* **Task requirements**
Show each line of the data below in which "This" occurs.
[Opening Source material section]
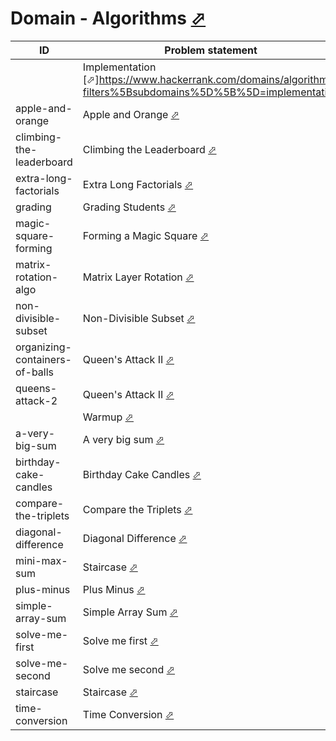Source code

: # Domain - Algorithms [⬀](https://www.hackerrank.com/domains/algorithms/warmup)

| ID                             | Problem statement                                                                                            | Solution                                                         |
|--------------------------------|--------------------------------------------------------------------------------------------------------------|------------------------------------------------------------------|
|                                | Implementation [⬀]https://www.hackerrank.com/domains/algorithms?filters%5Bsubdomains%5D%5B%5D=implementation | [implementation](implementation/)                                |
| apple-and-orange               | Apple and Orange [⬀](https://www.hackerrank.com/challenges/apple-and-orange)                                 | [main.ts](implementation/apple-and-orange/main.ts)               |
| climbing-the-leaderboard       | Climbing the Leaderboard [⬀](https://www.hackerrank.com/challenges/climbing-the-leaderboard)                 | [main.ts](implementation/climbing-the-leaderboard/main.ts)       |
| extra-long-factorials          | Extra Long Factorials [⬀](https://www.hackerrank.com/challenges/extra-long-factorials)                       | [main.ts](implementation/extra-long-factorials/main.ts)          |
| grading                        | Grading Students [⬀](https://www.hackerrank.com/challenges/grading)                                          | [main.ts](implementation/grading/main.ts)                        |
| magic-square-forming           | Forming a Magic Square [⬀](https://www.hackerrank.com/challenges/magic-square-forming)                       | [main.cpp](implementation/magic-square-forming/main.cpp)         |
| matrix-rotation-algo           | Matrix Layer Rotation [⬀](https://www.hackerrank.com/challenges/matrix-rotation-algo)                        | [main.ts](implementation/matrix-rotation-algo/main.ts)           |
| non-divisible-subset           | Non-Divisible Subset [⬀](https://www.hackerrank.com/challenges/non-divisible-subset)                         | [main.ts](implementation/non-divisible-subset/main.ts)           |
| organizing-containers-of-balls | Queen's Attack II [⬀](https://www.hackerrank.com/challenges/organizing-containers-of-balls)                  | [main.ts](implementation/organizing-containers-of-balls/main.ts) |
| queens-attack-2                | Queen's Attack II [⬀](https://www.hackerrank.com/challenges/queens-attack-2)                                 | [main.ts](implementation/queens-attack-2/main.ts)                |
|                                | Warmup [⬀](https://www.hackerrank.com/domains/algorithms?filters%5Bsubdomains%5D%5B%5D=warmup)               | [warmup](warmup/)                                                |
| a-very-big-sum                 | A very big sum [⬀](https://www.hackerrank.com/challenges/a-very-big-sum)                                     | [main.py](warmup/a-very-big-sum/main.py)                         |
| birthday-cake-candles          | Birthday Cake Candles [⬀](https://www.hackerrank.com/challenges/birthday-cake-candles)                       | [main.ts](warmup/birthday-cake-candles/main.ts)                  |
| compare-the-triplets           | Compare the Triplets [⬀](https://www.hackerrank.com/challenges/compare-the-triplets)                         | [main.ts](warmup/compare-the-triplets/main.ts)                   |
| diagonal-difference            | Diagonal Difference [⬀](https://www.hackerrank.com/challenges/diagonal-difference)                           | [main.ts](warmup/diagonal-difference/main.ts)                    |
| mini-max-sum                   | Staircase [⬀](https://www.hackerrank.com/challenges/staircase)                                               | [main.ts](warmup/mini-max-sum/main.ts)                           |
| plus-minus                     | Plus Minus [⬀](https://www.hackerrank.com/challenges/plus-minus)                                             | [main.cpp](warmup/plus-minus/main.cpp)                           |
| simple-array-sum               | Simple Array Sum [⬀](https://www.hackerrank.com/challenges/simple-array-sum)                                 | [main.ts](warmup/simple-array-sum/main.ts)                       |
| solve-me-first                 | Solve me first [⬀](https://www.hackerrank.com/challenges/solve-me-first)                                     | [main.cpp](warmup/solve-me-first/main.cpp)                       |
| solve-me-second                | Solve me second [⬀](https://www.hackerrank.com/challenges/solve-me-second)                                   | [main.sh](warmup/solve-me-second/main.sh)                        |
| staircase                      | Staircase [⬀](https://www.hackerrank.com/challenges/staircase)                                               | [main.ts](warmup/staircase/main.ts)                              |
| time-conversion                | Time Conversion [⬀](https://www.hackerrank.com/challenges/time-conversion)                                   | [main.ts](warmup/time-conversion/main.ts)                        |

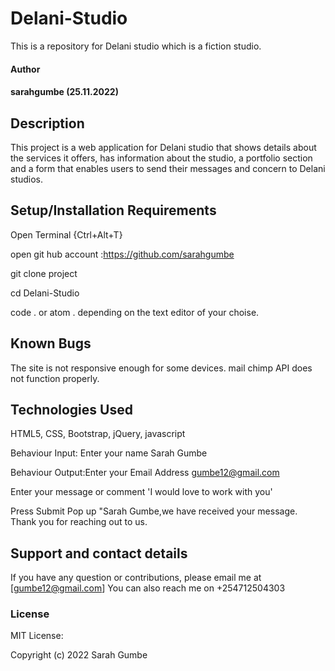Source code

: # Delani-Studio
This is a repository for Delani studio which is a fiction studio.
#### Author
#### sarahgumbe (25.11.2022)
## Description 
This project is a web application for Delani studio that shows details about the services it offers, has information about the studio, a portfolio section and a form that enables users to send their messages and concern to Delani studios.

## Setup/Installation Requirements
Open Terminal {Ctrl+Alt+T}

open git hub account :https://github.com/sarahgumbe

git clone project 

cd Delani-Studio

code . or atom . depending on the text editor of your choise.

## Known Bugs
The site is not responsive enough for some devices.
mail chimp API does not function properly.
## Technologies Used
HTML5,
CSS,
Bootstrap,
jQuery,
javascript

Behaviour	Input:	Enter your name	Sarah Gumbe	

Behaviour	Output:Enter your Email Address	gumbe12@gmail.com	

Enter your message or comment	'I would love to work with you'

Press Submit		Pop up "Sarah Gumbe,we have received your message. Thank you for reaching out to us.
## Support and contact details
If you have any question or contributions, please email me at [gumbe12@gmail.com]
You can also reach me on +254712504303

### License
MIT License:

Copyright (c) 2022 Sarah Gumbe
[Closing Source material section]
* **Reply**
This is a repository for Delani studio which is a fiction studio.
This project is a web application for Delani studio that shows details about the services it offers, has information about the studio, a portfolio section and a form that enables users to send their messages and concern to Delani studios.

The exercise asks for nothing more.